Students return from Spring Break maskless and feeling recharged


Photo by Michaela Nees

Micah Ellyson, freshman nursing major, and Anna Kegeris, freshman exercise science major, meet with Campus Outreach staff member America Sons (middle) in the Jazz Lounge.

Sydney Lawson, Lifestyle Editor

It’s sixty degrees and the sun is shining down on the university. Students fill campus Monday after returning from Spring Break. The maskless masses smile as they walk into class for the first time since the pandemic without a mask gracing their faces. 

“Look at all of your faces!” My instructor exclaims as she charges into the classroom with a big smile. 

The indoor mask mandate policy was dropped March 7, the first day of Spring Break, by President Ronald Rochon. Monday was the first day students were not required to wear a mask to class since August 2021. 

While some students on campus are still wearing masks, a majority are not. 

“Honestly, I’ve been waiting for the mask mandate to be gone since 2019. It’s definitely been different, just seeing everyone’s complete face,” said Beth Jewell, junior elementary education major. “The professors! You’re like ‘oh my goodness, that’s what they look like?’” 

Tanisha Davis, a senior early childhood education major, said not wearing a mask has given her confidence. 

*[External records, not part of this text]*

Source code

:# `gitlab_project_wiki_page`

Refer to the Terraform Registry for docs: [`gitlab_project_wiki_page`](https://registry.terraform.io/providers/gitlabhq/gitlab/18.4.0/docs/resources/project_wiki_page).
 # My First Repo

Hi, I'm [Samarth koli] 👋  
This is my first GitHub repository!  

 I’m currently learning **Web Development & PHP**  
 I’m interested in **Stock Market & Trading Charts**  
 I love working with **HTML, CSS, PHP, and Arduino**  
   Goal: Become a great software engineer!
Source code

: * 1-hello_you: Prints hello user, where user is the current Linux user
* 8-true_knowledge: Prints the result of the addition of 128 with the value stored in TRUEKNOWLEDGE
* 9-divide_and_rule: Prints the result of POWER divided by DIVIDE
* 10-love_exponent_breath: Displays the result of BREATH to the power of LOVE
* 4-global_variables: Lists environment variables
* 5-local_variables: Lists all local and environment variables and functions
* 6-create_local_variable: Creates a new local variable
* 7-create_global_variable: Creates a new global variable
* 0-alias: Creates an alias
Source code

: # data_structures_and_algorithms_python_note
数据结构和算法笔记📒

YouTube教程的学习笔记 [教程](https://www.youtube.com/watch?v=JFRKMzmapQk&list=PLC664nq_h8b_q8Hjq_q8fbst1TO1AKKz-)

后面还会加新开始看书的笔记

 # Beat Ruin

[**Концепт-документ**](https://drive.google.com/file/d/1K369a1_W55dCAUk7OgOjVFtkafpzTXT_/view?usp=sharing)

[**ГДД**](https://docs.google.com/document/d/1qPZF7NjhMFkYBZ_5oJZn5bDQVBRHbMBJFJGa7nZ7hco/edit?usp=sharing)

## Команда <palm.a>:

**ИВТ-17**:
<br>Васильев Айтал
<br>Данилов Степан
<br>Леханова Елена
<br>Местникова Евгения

“It’s pretty exciting. If there’s a big group, I’ll still put a mask on, but most of the time it feels really nice,” Davis said. “I actually took a picture of myself yesterday because I felt great!”

Maskless students gather around at the USI History Society book sale in the Breezeway. (Photo by Michaela Nees)

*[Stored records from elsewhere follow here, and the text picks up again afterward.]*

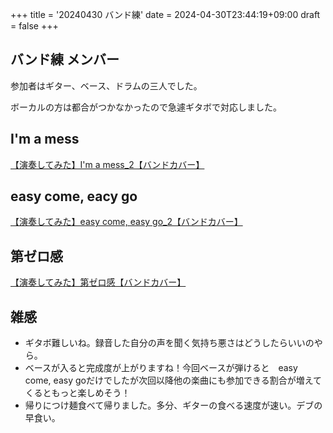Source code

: +++
title = '20240430 バンド練'
date = 2024-04-30T23:44:19+09:00
draft = false
+++
## バンド練 メンバー
参加者はギター、ベース、ドラムの三人でした。

ボーカルの方は都合がつかなかったので急遽ギタボで対応しました。

## I'm a mess

<script type="application/javascript" src="https://embed.nicovideo.jp/watch/sm43730000/script?w=640&h=360"></script><noscript><a href="https://www.nicovideo.jp/watch/sm43730000">【演奏してみた】I'm a mess_2【バンドカバー】</a></noscript>

## easy come, eacy go
<script type="application/javascript" src="https://embed.nicovideo.jp/watch/sm43730189/script?w=640&h=360"></script><noscript><a href="https://www.nicovideo.jp/watch/sm43730189">【演奏してみた】easy come, easy go_2【バンドカバー】</a></noscript>

## 第ゼロ感
<script type="application/javascript" src="https://embed.nicovideo.jp/watch/sm43730161/script?w=640&h=360"></script><noscript><a href="https://www.nicovideo.jp/watch/sm43730161">【演奏してみた】第ゼロ感【バンドカバー】</a></noscript>

## 雑感
- ギタボ難しいね。録音した自分の声を聞く気持ち悪さはどうしたらいいのやら。
- ベースが入ると完成度が上がりますね！今回ベースが弾けると　easy come, easy goだけでしたが次回以降他の楽曲にも参加できる割合が増えてくるともっと楽しめそう！
- 帰りにつけ麺食べて帰りました。多分、ギターの食べる速度が速い。デブの早食い。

In Rochon’s statement regarding the removal of the mask mandate, he said the change isn’t necessarily permanent.

“It has been a long two years with COVID-19 and none of us know if another variant is around the corner,” Rochon said. “Therefore, if needed, this face covering policy is subject to change.”

Students did not receive a Spring Break in the spring semester of 2021. Nancy Langley, senior Rice Library assistant, said this took a significant toll on student’s mental health. 

“Without spring break, students were exhausted. They were sluggish. They didn’t care. Grades were lower. We can’t go without it again,” Langley said. “Student’s mental health is first.” 

Langley said because students were not able to travel home during Spring Break in 2021, students were not able to get appropriate spring clothing. 

Students have also expressed their appreciation for a Spring Break in 2022. 

Jewell said, “I think it got rid of at least a little burnout. Just going for sixteen weeks straight is extremely hard.”

“I really enjoyed it,” Davis said. “It gave me a chance to decompress and spend time with family, and just take a break from a crazy semester.”